Dataset entries

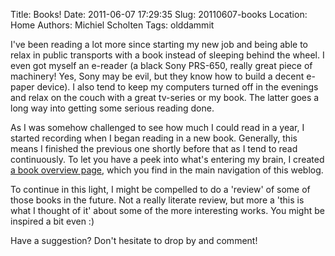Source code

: Title: Books!
Date: 2011-06-07 17:29:35
Slug: 20110607-books
Location: Home
Authors: Michiel Scholten
Tags: olddammit

<p>I've been reading a lot more since starting my new job and being able to relax in public transports with a book instead of sleeping behind the wheel. I even got myself an e-reader (a black Sony PRS-650, really great piece of machinery! Yes, Sony may be evil, but they know how to build a decent e-paper device). I also tend to keep my computers turned off in the evenings and relax on the couch with a great tv-series or my book. The latter goes a long way into getting some serious reading done.</p>

<p>As I was somehow challenged to see how much I could read in a year, I started recording when I began reading in a new book. Generally, this means I finished the previous one shortly before that as I tend to read continuously. To let you have a peek into what's entering my brain, I created <a href="http://dammit.nl/p/books">a book overview page</a>, which you find in the main navigation of this weblog.</p>

<p>To continue in this light, I might be compelled to do a 'review' of some of those books in the future. Not a really literate review, but more a 'this is what I thought of it' about some of the more interesting works. You might be inspired a bit even :)</p>

<p>Have a suggestion? Don't hesitate to drop by and comment!</p>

→ **PROBLEM DETAILS**
Can the lines from the start of the records through the line with "Tags: olddammit" be given again exactly, with the pictures left out?

→ **PROBLEM SOLUTION**
Source code

: Title: Books!
Date: 2011-06-07 17:29:35
Slug: 20110607-books
Location: Home
Authors: Michiel Scholten
Tags: olddammit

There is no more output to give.